Gareggerà nella seconda semifinale, in cui l’Italia ha diritto di voto.

Austria

Après Conchita Wurst, le déluge. La nazione transalpina detiene due vittorie in carniere, nel 1966 (Udo Jurgens con Merci chérie) e nel 2014, quando la drag queen barbuta adorata da tutto il mondo lgbt, Conchita Wurst, trionfò con Rise like a phoenix. Due vittorie che probabilmente rimarranno tali ancora per molti anni, perché gli exploit austriaci in classifica sono sempre stati assai rari. Nel 2015, ossia nell’edizione realizzata in casa, insieme alla Germania l’Austria poté vantare un bel nul points. Sono soddisfazioni. È andata meglio negli anni successivi, con pezzi di discreto successo posizionati anche piuttosto bene in finale, fino al ritorno ai piani alti della classifica con Cesar Sampson l’anno scorso, addirittura primo per le giurie e terzo in classifica generale con “Nobody but you”.
Abbonata alle selezioni interne, settimane fa la ORF ha annunciato la cantante: Paenda, vagamente somigliante a Riley Blue di Sense8. Il pezzo è suggestivo e sofisticato, e potrebbe convincere le giurie. Auguriamo il meglio all’Austria.

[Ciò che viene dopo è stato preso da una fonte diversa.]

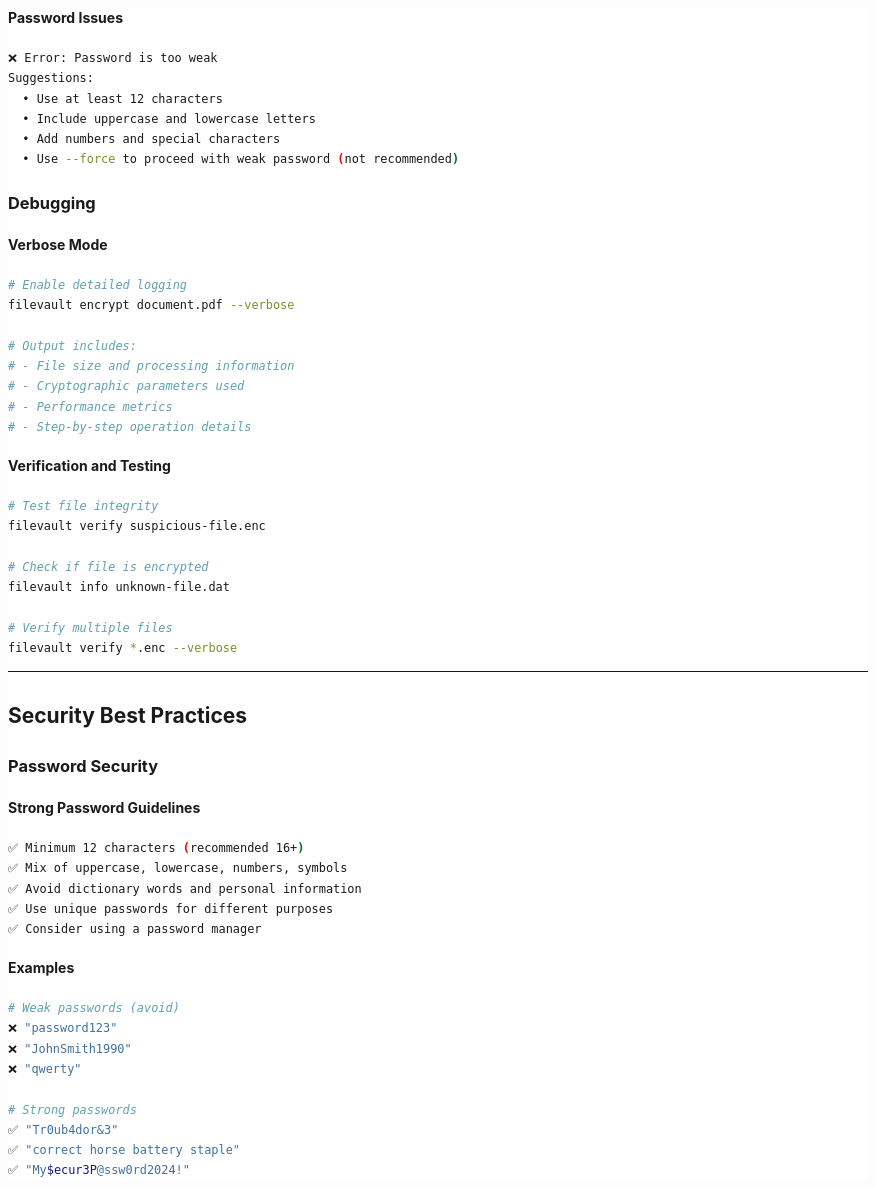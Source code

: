 #### Password Issues
```bash
❌ Error: Password is too weak
Suggestions:
  • Use at least 12 characters
  • Include uppercase and lowercase letters
  • Add numbers and special characters
  • Use --force to proceed with weak password (not recommended)
```

### Debugging

#### Verbose Mode
```bash
# Enable detailed logging
filevault encrypt document.pdf --verbose

# Output includes:
# - File size and processing information
# - Cryptographic parameters used
# - Performance metrics
# - Step-by-step operation details
```

#### Verification and Testing
```bash
# Test file integrity
filevault verify suspicious-file.enc

# Check if file is encrypted
filevault info unknown-file.dat

# Verify multiple files
filevault verify *.enc --verbose
```

---

## Security Best Practices

### Password Security

#### Strong Password Guidelines
```bash
✅ Minimum 12 characters (recommended 16+)
✅ Mix of uppercase, lowercase, numbers, symbols
✅ Avoid dictionary words and personal information
✅ Use unique passwords for different purposes
✅ Consider using a password manager
```

#### Examples
```bash
# Weak passwords (avoid)
❌ "password123"
❌ "JohnSmith1990"
❌ "qwerty"

# Strong passwords
✅ "Tr0ub4dor&3"
✅ "correct horse battery staple"
✅ "My$ecur3P@ssw0rd2024!"
```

Il brano gareggerà nella seconda semifinale.

Slovenia

Alle soglie della sua ventiseiesima partecipazione, i nostri vicini sloveni non sono mai riusciti ad andare oltre un settimo posto. C’è da dire che talvolta si mettono anche d’impegno per proporre qualcosa di buono, ad esempio nel 2015 i con “Here for you”, splendido pezzo di Maraaya, un duo composto da una coppia di artisti neo-soul molto bravi che meritavano ben più di un 14mo posto a Vienna.
Quest’anno, la Slovenia ha seguito l’esempio dell’anno scorso (quando grazie a “Hvala, ne” di Lea Sirk, brano tamarro ma acchiappapubblico, tornò in finale) proponendo un pezzo moderno e in lingua slovena, il che ci piace molto, perché favorisce una certa eterogeneità linguistica. L’entry slovena si intitola “Sebi” ed è cantata da Zala Kralj & Gašper Šantl, che utilizzano suoni elettronici e loops. Non ho la minima idea di come possa rendere dal vivo, ma vedremo.

La Slovenia gareggerà nella prima semifinale.